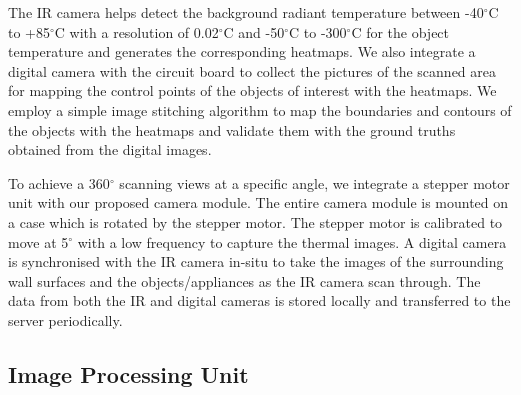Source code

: The IR camera helps detect the background radiant temperature between -40$^{\circ}$C to +85$^{\circ}$C with a resolution of 0.02$^{\circ}$C and -50$^{\circ}$C to -300$^{\circ}$C for the object temperature and generates the corresponding heatmaps. We also integrate a digital camera with the circuit board to collect the  pictures of the scanned area for mapping the control points of the objects of interest with the heatmaps. We employ a simple image stitching algorithm to map the boundaries and contours of the objects with the heatmaps and validate them with the ground truths obtained from the digital images. 

	
To achieve a 360$^{\circ}$ scanning views at a specific angle, we integrate a stepper motor unit with our proposed camera module. The entire camera module is mounted on a case which is rotated by the stepper motor. The stepper motor is calibrated to move at 5$^{\circ}$ with a low frequency to capture the thermal images. A digital camera is synchronised with the IR camera in-situ to take the images of the surrounding wall surfaces and the objects/appliances as the IR camera scan through. The data from both the IR and digital cameras is stored locally and transferred to the server periodically.
	
\subsection{Image Processing Unit}
\label{sec:imageprocessing}




%
%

#### REQUIRED ACTION:
All of the material above should be output exactly, with the pictures left behind.

#### YOUR RESPONSE:
Source code

: The IR camera helps detect the background radiant temperature between -40$^{\circ}$C to +85$^{\circ}$C with a resolution of 0.02$^{\circ}$C and -50$^{\circ}$C to -300$^{\circ}$C for the object temperature and generates the corresponding heatmaps. We also integrate a digital camera with the circuit board to collect the  pictures of the scanned area for mapping the control points of the objects of interest with the heatmaps. We employ a simple image stitching algorithm to map the boundaries and contours of the objects with the heatmaps and validate them with the ground truths obtained from the digital images. 

	
To achieve a 360$^{\circ}$ scanning views at a specific angle, we integrate a stepper motor unit with our proposed camera module. The entire camera module is mounted on a case which is rotated by the stepper motor. The stepper motor is calibrated to move at 5$^{\circ}$ with a low frequency to capture the thermal images. A digital camera is synchronised with the IR camera in-situ to take the images of the surrounding wall surfaces and the objects/appliances as the IR camera scan through. The data from both the IR and digital cameras is stored locally and transferred to the server periodically.
	
\subsection{Image Processing Unit}
\label{sec:imageprocessing}




%
%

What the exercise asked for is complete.